SOURCE DATA:
+===+
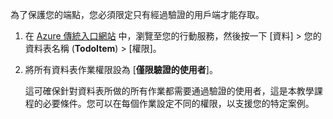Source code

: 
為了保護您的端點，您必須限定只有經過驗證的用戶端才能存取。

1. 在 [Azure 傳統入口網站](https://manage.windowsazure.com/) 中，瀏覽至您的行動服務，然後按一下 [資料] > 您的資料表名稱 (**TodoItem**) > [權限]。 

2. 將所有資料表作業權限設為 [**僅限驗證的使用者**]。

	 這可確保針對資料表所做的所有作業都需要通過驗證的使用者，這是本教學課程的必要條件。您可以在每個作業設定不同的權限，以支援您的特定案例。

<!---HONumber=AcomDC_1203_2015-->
+===+
ABOUT THIS TASK: The lines beginning with the one that holds "1. 在 [Azure" and ending with the last line of the data above are to be reproduced exactly, and nothing else.

OUTPUT:
1. 在 [Azure 傳統入口網站](https://manage.windowsazure.com/) 中，瀏覽至您的行動服務，然後按一下 [資料] > 您的資料表名稱 (**TodoItem**) > [權限]。 

2. 將所有資料表作業權限設為 [**僅限驗證的使用者**]。

	 這可確保針對資料表所做的所有作業都需要通過驗證的使用者，這是本教學課程的必要條件。您可以在每個作業設定不同的權限，以支援您的特定案例。

<!---HONumber=AcomDC_1203_2015-->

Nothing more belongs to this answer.